Sedlak aims to remedy that gap in knowledge by recounting nearly 3,000 years of progress in water technology. He walks readers through each pivotal stage in the evolution of water infrastructure—from the achievement of effective water distribution on a citywide scale during the Roman era (Water 1.0) to the advancements in water treatment that enabled the delivery of safe drinking water in the fast-growing cities of the 19th century (Water 2.0) to the developments in sewage treatment that emerged during the 20th century to protect the larger water ecosystem (Water 3.0).
These evolutionary leaps represent social innovation at its very best. They exemplify how people and governments, working through an iterative process, can create vast systems that improve every aspect of life. Throughout Water 4.0, Sedlak pays homage to those he calls “unsung heroes”—to the scientists, engineers, public health experts, environmental activists, lawmakers, politicians, and city planners who have made our cities both livable and prosperous by reducing the epidemiological hazards associated with unsafe drinking water and sewage-choked waterways.
But the crux of the book lies in Sedlak’s exploration of the next stage in the evolution of water infrastructure: Water 4.0. In his estimation, the effort needed to sustain the cities of tomorrow will require an ambitious combination of innovative conservation techniques, serious improvements to centralized water systems, and experiments in adopting decentralized urban water systems—systems that exist locally, apart from the water grid as a whole.

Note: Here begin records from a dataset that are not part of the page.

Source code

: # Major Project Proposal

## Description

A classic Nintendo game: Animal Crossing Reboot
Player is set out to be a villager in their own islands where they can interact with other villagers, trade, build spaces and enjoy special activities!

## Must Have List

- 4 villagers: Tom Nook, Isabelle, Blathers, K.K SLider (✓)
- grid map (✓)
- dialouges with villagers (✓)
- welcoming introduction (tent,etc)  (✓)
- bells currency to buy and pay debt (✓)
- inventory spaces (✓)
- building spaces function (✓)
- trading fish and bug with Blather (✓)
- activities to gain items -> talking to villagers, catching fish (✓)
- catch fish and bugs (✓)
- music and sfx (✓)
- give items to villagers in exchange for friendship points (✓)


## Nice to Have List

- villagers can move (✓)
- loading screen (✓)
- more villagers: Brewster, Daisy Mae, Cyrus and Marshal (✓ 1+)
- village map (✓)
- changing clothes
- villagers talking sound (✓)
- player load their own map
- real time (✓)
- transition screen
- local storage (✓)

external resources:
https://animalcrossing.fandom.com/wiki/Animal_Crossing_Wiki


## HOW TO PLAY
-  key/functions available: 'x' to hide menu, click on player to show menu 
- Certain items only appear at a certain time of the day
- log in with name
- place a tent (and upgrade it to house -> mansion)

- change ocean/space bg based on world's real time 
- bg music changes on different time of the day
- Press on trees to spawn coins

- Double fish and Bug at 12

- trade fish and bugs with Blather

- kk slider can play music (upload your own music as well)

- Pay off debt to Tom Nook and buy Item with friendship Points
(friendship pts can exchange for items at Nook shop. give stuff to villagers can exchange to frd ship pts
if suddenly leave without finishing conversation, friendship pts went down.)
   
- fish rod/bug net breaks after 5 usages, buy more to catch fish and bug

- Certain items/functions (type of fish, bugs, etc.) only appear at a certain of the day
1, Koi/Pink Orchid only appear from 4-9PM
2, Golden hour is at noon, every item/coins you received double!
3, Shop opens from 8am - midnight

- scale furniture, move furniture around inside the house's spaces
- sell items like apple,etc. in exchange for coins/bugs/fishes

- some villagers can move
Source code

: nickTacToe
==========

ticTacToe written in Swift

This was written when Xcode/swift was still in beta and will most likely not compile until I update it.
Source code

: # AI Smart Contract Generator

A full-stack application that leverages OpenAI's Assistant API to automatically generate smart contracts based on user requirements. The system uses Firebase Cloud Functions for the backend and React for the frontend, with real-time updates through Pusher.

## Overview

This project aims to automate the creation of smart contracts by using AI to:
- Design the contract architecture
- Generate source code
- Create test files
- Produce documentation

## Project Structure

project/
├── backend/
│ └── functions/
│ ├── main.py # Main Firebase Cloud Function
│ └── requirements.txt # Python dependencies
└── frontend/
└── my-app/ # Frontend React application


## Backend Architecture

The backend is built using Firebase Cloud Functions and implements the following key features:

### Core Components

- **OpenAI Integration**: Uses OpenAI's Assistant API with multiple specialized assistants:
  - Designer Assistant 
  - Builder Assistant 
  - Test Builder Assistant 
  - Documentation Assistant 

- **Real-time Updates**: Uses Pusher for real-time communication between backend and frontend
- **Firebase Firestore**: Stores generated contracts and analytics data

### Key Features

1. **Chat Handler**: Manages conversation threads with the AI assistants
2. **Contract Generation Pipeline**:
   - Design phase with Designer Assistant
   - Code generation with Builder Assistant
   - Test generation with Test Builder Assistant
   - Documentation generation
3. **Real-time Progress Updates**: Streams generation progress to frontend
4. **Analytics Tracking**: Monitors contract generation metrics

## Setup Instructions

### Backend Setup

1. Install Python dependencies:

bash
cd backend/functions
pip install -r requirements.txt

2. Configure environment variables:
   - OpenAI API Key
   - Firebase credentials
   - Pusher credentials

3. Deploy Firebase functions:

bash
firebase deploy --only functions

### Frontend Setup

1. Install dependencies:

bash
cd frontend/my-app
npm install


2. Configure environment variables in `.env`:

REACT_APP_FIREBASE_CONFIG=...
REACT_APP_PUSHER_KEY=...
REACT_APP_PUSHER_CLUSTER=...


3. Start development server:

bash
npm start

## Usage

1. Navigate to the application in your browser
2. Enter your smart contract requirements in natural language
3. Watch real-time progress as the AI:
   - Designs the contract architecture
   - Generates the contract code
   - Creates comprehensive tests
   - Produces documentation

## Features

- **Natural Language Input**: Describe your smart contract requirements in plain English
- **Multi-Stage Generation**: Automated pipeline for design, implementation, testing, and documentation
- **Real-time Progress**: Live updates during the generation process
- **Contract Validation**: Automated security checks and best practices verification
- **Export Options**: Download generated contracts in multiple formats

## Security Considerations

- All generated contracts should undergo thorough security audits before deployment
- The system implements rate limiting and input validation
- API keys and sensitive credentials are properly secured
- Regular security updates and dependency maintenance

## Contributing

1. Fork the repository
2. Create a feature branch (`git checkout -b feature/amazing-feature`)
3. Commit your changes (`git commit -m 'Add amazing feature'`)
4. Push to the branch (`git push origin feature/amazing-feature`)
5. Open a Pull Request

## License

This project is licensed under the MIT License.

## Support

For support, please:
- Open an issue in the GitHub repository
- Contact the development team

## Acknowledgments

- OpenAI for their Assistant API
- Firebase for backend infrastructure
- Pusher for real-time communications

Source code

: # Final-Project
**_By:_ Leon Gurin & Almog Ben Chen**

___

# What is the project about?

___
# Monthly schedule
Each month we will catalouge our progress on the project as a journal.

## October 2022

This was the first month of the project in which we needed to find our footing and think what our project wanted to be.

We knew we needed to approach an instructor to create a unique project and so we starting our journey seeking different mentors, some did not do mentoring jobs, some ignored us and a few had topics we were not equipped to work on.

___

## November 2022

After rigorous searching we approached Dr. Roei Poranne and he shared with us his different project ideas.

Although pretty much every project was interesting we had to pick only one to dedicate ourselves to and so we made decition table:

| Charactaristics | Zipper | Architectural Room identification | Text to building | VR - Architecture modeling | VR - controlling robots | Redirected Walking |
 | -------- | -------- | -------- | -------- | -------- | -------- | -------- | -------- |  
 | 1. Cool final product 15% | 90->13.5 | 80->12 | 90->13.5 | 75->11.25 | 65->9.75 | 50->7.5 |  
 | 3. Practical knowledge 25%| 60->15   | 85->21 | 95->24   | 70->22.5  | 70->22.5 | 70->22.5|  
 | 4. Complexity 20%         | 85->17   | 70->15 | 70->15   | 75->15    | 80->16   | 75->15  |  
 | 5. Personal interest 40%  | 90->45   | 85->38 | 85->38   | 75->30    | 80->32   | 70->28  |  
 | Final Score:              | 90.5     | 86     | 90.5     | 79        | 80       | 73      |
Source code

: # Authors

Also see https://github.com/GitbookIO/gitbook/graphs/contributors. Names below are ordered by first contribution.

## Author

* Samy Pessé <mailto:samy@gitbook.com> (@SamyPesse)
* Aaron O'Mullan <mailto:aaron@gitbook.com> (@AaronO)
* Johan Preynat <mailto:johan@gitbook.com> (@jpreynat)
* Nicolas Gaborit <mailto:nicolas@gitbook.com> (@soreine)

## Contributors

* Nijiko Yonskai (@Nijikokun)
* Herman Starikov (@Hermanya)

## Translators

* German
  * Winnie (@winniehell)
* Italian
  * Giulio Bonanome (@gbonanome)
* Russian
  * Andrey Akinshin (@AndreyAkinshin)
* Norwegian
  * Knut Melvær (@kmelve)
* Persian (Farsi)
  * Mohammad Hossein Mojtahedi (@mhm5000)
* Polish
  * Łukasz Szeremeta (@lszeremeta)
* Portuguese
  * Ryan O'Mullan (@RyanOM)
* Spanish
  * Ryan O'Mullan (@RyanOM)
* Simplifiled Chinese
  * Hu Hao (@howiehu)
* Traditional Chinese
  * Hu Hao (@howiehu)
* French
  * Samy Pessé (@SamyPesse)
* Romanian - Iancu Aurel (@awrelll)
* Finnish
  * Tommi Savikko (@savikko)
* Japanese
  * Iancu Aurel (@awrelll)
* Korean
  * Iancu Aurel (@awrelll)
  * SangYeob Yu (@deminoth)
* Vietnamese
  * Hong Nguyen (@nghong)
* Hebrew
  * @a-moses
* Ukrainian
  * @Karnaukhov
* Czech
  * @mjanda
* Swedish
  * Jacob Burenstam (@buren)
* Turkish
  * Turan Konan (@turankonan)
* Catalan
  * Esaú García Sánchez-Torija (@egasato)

The target audience for this book is people in developed countries who operate and use advanced treatment systems. These systems, although they are undergoing acute stresses caused by climate change and population growth, are able to meet the functional needs of present-day consumers. For this audience, Water 4.0 presents both a terrific synthesis of how we got where we are today and a solid overview of the steps that we should take next.
How, though, do we deal with the leap to Water 4.0 in countries that are still operating with (at best) Water 2.0 distribution technologies? I began writing this review while working in Kathmandu, Nepal, a city of more than two million people with a water system that can adequately serve only about 500,000 residents. Year after year, under pressure from a rapidly increasing urban population, the city’s water supply continues to degrade significantly in quality, quantity, and reliability.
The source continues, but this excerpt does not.